→ WORK ORDER:
Return the data verbatim, without pictures.

→ RECORD EXCERPTS:
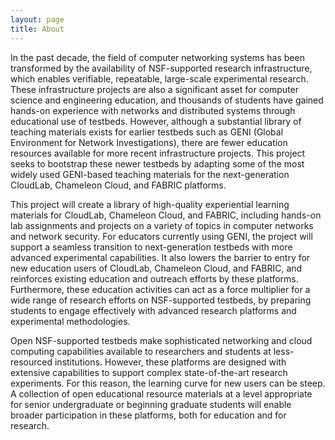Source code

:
 ```yaml
---
layout: page
title: About
---
```


In the past decade, the field of computer networking systems has been transformed by the availability of NSF-supported research infrastructure, which enables verifiable, repeatable, large-scale experimental research. These infrastructure projects are also a significant asset for computer science and engineering education, and thousands of students have gained hands-on experience with networks and distributed systems through educational use of testbeds. However, although a substantial library of teaching materials exists for earlier testbeds such as GENI (Global Environment for Network Investigations), there are fewer education resources available for more recent infrastructure projects. This project seeks to bootstrap these newer testbeds by adapting some of the most widely used GENI-based teaching materials for the next-generation CloudLab, Chameleon Cloud, and FABRIC platforms.

This project will create a library of high-quality experiential learning materials for CloudLab, Chameleon Cloud, and FABRIC, including hands-on lab assignments and projects on a variety of topics in computer networks and network security. For educators currently using GENI, the project will support a seamless transition to next-generation testbeds with more advanced experimental capabilities. It also lowers the barrier to entry for new education users of CloudLab, Chameleon Cloud, and FABRIC, and reinforces existing education and outreach efforts by these platforms. Furthermore, these education activities can act as a force multiplier for a wide range of research efforts on NSF-supported testbeds, by preparing students to engage effectively with advanced research platforms and experimental methodologies.

Open NSF-supported testbeds make sophisticated networking and cloud computing capabilities available to researchers and students at less-resourced institutions. However, these platforms are designed with extensive capabilities to support complex state-of-the-art research experiments. For this reason, the learning curve for new users can be steep. A collection of open educational resource materials at a level appropriate for senior undergraduate or beginning graduate students will enable broader participation in these platforms, both for education and for research.
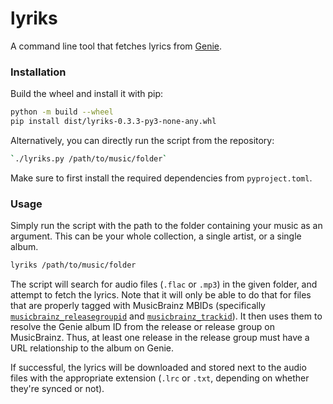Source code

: # lyriks

A command line tool that fetches lyrics from [Genie](https://www.genie.co.kr/).

### Installation

Build the wheel and install it with pip:

```bash
python -m build --wheel
pip install dist/lyriks-0.3.3-py3-none-any.whl
```

Alternatively, you can directly run the script from the repository:

```bash
`./lyriks.py /path/to/music/folder`
```

Make sure to first install the required dependencies from `pyproject.toml`.

### Usage

Simply run the script with the path to the folder containing your music as an argument.
This can be your whole collection, a single artist, or a single album.

```bash
lyriks /path/to/music/folder
```

The script will search for audio files (`.flac` or `.mp3`) in the given folder, and attempt to fetch the lyrics.
Note that it will only be able to do that for files that are properly tagged with MusicBrainz MBIDs
(specifically [`musicbrainz_releasegroupid`][rgid] and [`musicbrainz_trackid`][tid]).
It then uses them to resolve the Genie album ID from the release or release group on MusicBrainz.
Thus, at least one release in the release group must have a URL relationship to the album on Genie.

If successful, the lyrics will be downloaded and stored next to the audio files with the appropriate extension
(`.lrc` or `.txt`, depending on whether they're synced or not).

[rgid]: https://picard-docs.musicbrainz.org/en/appendices/tag_mapping.html#musicbrainz-release-group-id

[tid]: https://picard-docs.musicbrainz.org/en/appendices/tag_mapping.html#id24
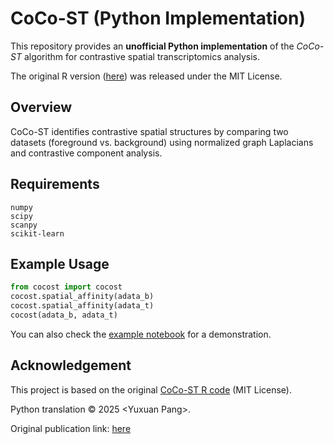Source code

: # CoCo-ST (Python Implementation)

This repository provides an **unofficial Python implementation** of the *CoCo-ST* algorithm for contrastive spatial transcriptomics analysis.

The original R version ([here](https://github.com/WuLabMDA/CoCo-ST/tree/main)) was released under the MIT License.

## Overview

CoCo-ST identifies contrastive spatial structures by comparing two datasets (foreground vs. background) using normalized graph Laplacians and contrastive component analysis.

## Requirements

```
numpy
scipy
scanpy
scikit-learn
```

## Example Usage

```python
from cocost import cocost
cocost.spatial_affinity(adata_b)
cocost.spatial_affinity(adata_t)
cocost(adata_b, adata_t)
```

You can also check the [example notebook](./example.ipynb) for a demonstration.

## Acknowledgement

This project is based on the original [CoCo-ST R code](https://github.com/WuLabMDA/CoCo-ST/tree/main) (MIT License).

Python translation © 2025 \<Yuxuan Pang\>.

Original publication link: [here](https://www.nature.com/articles/s41556-025-01781-z)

→ REPLY TO THE TASK:
Source code

:
 ```yaml
---
layout: page
title: About
---
```


In the past decade, the field of computer networking systems has been transformed by the availability of NSF-supported research infrastructure, which enables verifiable, repeatable, large-scale experimental research. These infrastructure projects are also a significant asset for computer science and engineering education, and thousands of students have gained hands-on experience with networks and distributed systems through educational use of testbeds. However, although a substantial library of teaching materials exists for earlier testbeds such as GENI (Global Environment for Network Investigations), there are fewer education resources available for more recent infrastructure projects. This project seeks to bootstrap these newer testbeds by adapting some of the most widely used GENI-based teaching materials for the next-generation CloudLab, Chameleon Cloud, and FABRIC platforms.

This project will create a library of high-quality experiential learning materials for CloudLab, Chameleon Cloud, and FABRIC, including hands-on lab assignments and projects on a variety of topics in computer networks and network security. For educators currently using GENI, the project will support a seamless transition to next-generation testbeds with more advanced experimental capabilities. It also lowers the barrier to entry for new education users of CloudLab, Chameleon Cloud, and FABRIC, and reinforces existing education and outreach efforts by these platforms. Furthermore, these education activities can act as a force multiplier for a wide range of research efforts on NSF-supported testbeds, by preparing students to engage effectively with advanced research platforms and experimental methodologies.

Open NSF-supported testbeds make sophisticated networking and cloud computing capabilities available to researchers and students at less-resourced institutions. However, these platforms are designed with extensive capabilities to support complex state-of-the-art research experiments. For this reason, the learning curve for new users can be steep. A collection of open educational resource materials at a level appropriate for senior undergraduate or beginning graduate students will enable broader participation in these platforms, both for education and for research.
Source code

: # lyriks

A command line tool that fetches lyrics from [Genie](https://www.genie.co.kr/).

### Installation

Build the wheel and install it with pip:

```bash
python -m build --wheel
pip install dist/lyriks-0.3.3-py3-none-any.whl
```

Alternatively, you can directly run the script from the repository:

```bash
`./lyriks.py /path/to/music/folder`
```

Make sure to first install the required dependencies from `pyproject.toml`.

### Usage

Simply run the script with the path to the folder containing your music as an argument.
This can be your whole collection, a single artist, or a single album.

```bash
lyriks /path/to/music/folder
```

The script will search for audio files (`.flac` or `.mp3`) in the given folder, and attempt to fetch the lyrics.
Note that it will only be able to do that for files that are properly tagged with MusicBrainz MBIDs
(specifically [`musicbrainz_releasegroupid`][rgid] and [`musicbrainz_trackid`][tid]).
It then uses them to resolve the Genie album ID from the release or release group on MusicBrainz.
Thus, at least one release in the release group must have a URL relationship to the album on Genie.

If successful, the lyrics will be downloaded and stored next to the audio files with the appropriate extension
(`.lrc` or `.txt`, depending on whether they're synced or not).

[rgid]: https://picard-docs.musicbrainz.org/en/appendices/tag_mapping.html#musicbrainz-release-group-id

[tid]: https://picard-docs.musicbrainz.org/en/appendices/tag_mapping.html#id24
Source code

: # CoCo-ST (Python Implementation)

This repository provides an **unofficial Python implementation** of the *CoCo-ST* algorithm for contrastive spatial transcriptomics analysis.

The original R version ([here](https://github.com/WuLabMDA/CoCo-ST/tree/main)) was released under the MIT License.

## Overview

CoCo-ST identifies contrastive spatial structures by comparing two datasets (foreground vs. background) using normalized graph Laplacians and contrastive component analysis.

## Requirements

```
numpy
scipy
scanpy
scikit-learn
```

## Example Usage

```python
from cocost import cocost
cocost.spatial_affinity(adata_b)
cocost.spatial_affinity(adata_t)
cocost(adata_b, adata_t)
```

You can also check the [example notebook](./example.ipynb) for a demonstration.

## Acknowledgement

This project is based on the original [CoCo-ST R code](https://github.com/WuLabMDA/CoCo-ST/tree/main) (MIT License).

Python translation © 2025 \<Yuxuan Pang\>.

Original publication link: [here](https://www.nature.com/articles/s41556-025-01781-z)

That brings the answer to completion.